Not content with having brought six Powers into line against her destructive doctrines and savage practices, Germany would fain throw the blame for the war now on Great Britain, now on Russia. Here, again, it is the Imperial Chancellor who propounds the thesis. On September 12th he sent the following curious statement to the Danish Press Bureau for publication:—

The English Prime Minister, in his Guildhall speech, reserved to England the rôle of protector of the smaller and weaker States, and spoke about the neutrality of Holland, Belgium, and Switzerland as being exposed to danger from the side of Germany. It is true that we have broken Belgium’s neutrality because bitter necessity compelled us to do so, but we promised Belgium full indemnity and integrity if she would take account of this state of necessity. If so, she would not have suffered any damage, as, for example, Luxemburg. If England, as protector of the weaker States, had wished to spare Belgium infinite suffering she should have advised Belgium to accept our offer. England has not “protected” Belgium, so far as we know; I wonder, therefore, whether it can really be said that England is such a disinterested protector.

We knew perfectly well that the French plan of campaign involved a march through Belgium to attack the unprotected Rhineland. Does anyone believe England would have interfered to protect Belgian freedom against France?

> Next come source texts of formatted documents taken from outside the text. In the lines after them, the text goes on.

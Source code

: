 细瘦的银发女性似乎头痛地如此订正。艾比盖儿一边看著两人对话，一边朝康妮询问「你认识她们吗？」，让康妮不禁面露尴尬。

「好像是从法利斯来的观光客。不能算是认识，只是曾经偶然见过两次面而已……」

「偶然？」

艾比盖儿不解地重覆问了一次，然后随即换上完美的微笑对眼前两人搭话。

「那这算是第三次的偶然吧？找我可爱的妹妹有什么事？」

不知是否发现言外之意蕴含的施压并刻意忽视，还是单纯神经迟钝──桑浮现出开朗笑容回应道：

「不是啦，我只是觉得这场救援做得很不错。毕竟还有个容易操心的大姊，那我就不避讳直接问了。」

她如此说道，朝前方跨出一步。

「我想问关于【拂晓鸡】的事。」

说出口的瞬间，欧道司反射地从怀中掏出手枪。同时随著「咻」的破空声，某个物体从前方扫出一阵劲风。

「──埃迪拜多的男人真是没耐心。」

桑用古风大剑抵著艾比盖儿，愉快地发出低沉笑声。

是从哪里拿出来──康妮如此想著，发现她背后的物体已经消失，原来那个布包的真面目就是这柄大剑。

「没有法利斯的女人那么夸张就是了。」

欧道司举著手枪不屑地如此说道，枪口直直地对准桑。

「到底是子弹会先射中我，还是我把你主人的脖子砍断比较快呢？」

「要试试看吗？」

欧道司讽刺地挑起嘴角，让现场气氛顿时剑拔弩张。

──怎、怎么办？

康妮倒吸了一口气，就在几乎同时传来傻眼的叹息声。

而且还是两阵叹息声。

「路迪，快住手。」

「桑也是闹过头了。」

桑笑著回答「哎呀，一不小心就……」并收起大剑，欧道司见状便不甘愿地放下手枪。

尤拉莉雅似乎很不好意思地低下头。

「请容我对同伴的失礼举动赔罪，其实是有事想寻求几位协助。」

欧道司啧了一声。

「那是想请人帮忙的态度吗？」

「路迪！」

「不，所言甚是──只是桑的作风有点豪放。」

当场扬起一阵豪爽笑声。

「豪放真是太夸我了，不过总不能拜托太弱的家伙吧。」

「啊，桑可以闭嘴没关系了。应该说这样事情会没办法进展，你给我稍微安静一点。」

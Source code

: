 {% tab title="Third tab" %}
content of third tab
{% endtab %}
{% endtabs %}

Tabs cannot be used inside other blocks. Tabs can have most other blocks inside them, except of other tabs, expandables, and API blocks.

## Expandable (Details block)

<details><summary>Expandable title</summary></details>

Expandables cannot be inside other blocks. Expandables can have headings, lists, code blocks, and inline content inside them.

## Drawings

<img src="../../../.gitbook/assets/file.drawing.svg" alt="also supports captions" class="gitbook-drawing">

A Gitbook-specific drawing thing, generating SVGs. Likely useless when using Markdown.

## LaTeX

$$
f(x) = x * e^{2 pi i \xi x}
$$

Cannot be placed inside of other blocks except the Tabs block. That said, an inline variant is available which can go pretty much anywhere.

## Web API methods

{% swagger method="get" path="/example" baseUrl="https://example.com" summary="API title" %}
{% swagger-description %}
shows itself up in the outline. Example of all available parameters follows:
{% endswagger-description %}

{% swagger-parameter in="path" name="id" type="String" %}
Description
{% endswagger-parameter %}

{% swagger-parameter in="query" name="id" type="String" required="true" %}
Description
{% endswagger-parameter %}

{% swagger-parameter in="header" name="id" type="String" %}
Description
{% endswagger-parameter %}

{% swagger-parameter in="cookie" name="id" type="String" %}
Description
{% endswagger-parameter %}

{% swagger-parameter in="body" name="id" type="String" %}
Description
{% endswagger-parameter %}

We have firmly respected the neutrality of Holland and Switzerland; we have also avoided the slightest violation of the frontier of the Dutch province of Limburg.

It is strange that Mr. Asquith only mentioned the neutrality of Belgium, Holland, and Switzerland, but not that of the Scandinavian countries. He might have mentioned Switzerland with reference to France, but Holland and Belgium are situated close to England on the opposite side of the Channel, and that is why England is so concerned for the neutrality of these countries.

Why is Mr. Asquith silent about the Scandinavian countries? Perhaps because he knows that it does not enter our head to touch these countries’ neutrality; or would England possibly not consider Denmark’s neutrality as a noli me tangere for an advance in the Baltic or for Russia’s warlike operations?

Mr. Asquith wishes people to believe that England’s fight against us is a fight of freedom against might. The world is accustomed to this manner of expression. In the name of freedom England, with might and with the most recklessly egotistic policy, has founded her mighty Colonial Empire, in the name of freedom she has destroyed for a century the independence of the Boer Republics, in the name of freedom she now treats Egypt as an English colony and thereby violates international treaties and solemn promises, in the name of freedom one after another of the Malay States is losing its independence for England’s benefit, in the name of freedom she tries, by cutting German cables, to prevent the truth being spread in the world.

The English Prime Minister is mistaken. When England joined with Russia and Japan against Germany she, with a blindness unique in the history of the world, betrayed civilization and handed over to the German sword the care of freedom for European peoples and States.

The Germanistic conceptions of veracity and common honesty which this plea reveals makes one feel the new air that breathes over every department of the national cult—the air blowing from the borderland between the sphere of high scientific achievement and primeval barbarism. One is puzzled and amused by the solemn statement that if Germany has ridden rough shod over the rights of Belgium, she has committed no such breach of law against Holland, Denmark, and other small states. “We have firmly respected the neutrality of Holland and Switzerland.” It is as though an assassin should say: “True, I killed Brown, whose money I needed sorely. But at least give me credit for not having murdered Jones and Smith, who possess nothing that I could carry away at present, and whose goodwill was essential to the success of my stroke”!

The violation of Belgium’s neutrality was part of Germany’s plan of campaign against France. This fact was known long ago. It was implicitly confessed in the official answer given to Sir Edward Goschen’s question on the subject. Yet on Sunday, August 2nd, the German military Attaché in Brussels, in conversation with the Belgian War Minister, exclaimed: “I cannot, for the life of me, understand what you mean by mobilizing. Have you anything to fear? Is not your neutrality guaranteed?” It was, but only by a scrap of paper. For a few hours later the Belgian Government received the German ultimatum.[38] On the following day Germany had begun to “hack her way” through treaty rights and the laws of humanity. The document published by the Chancellor is the mirror of German moral teaching and practice.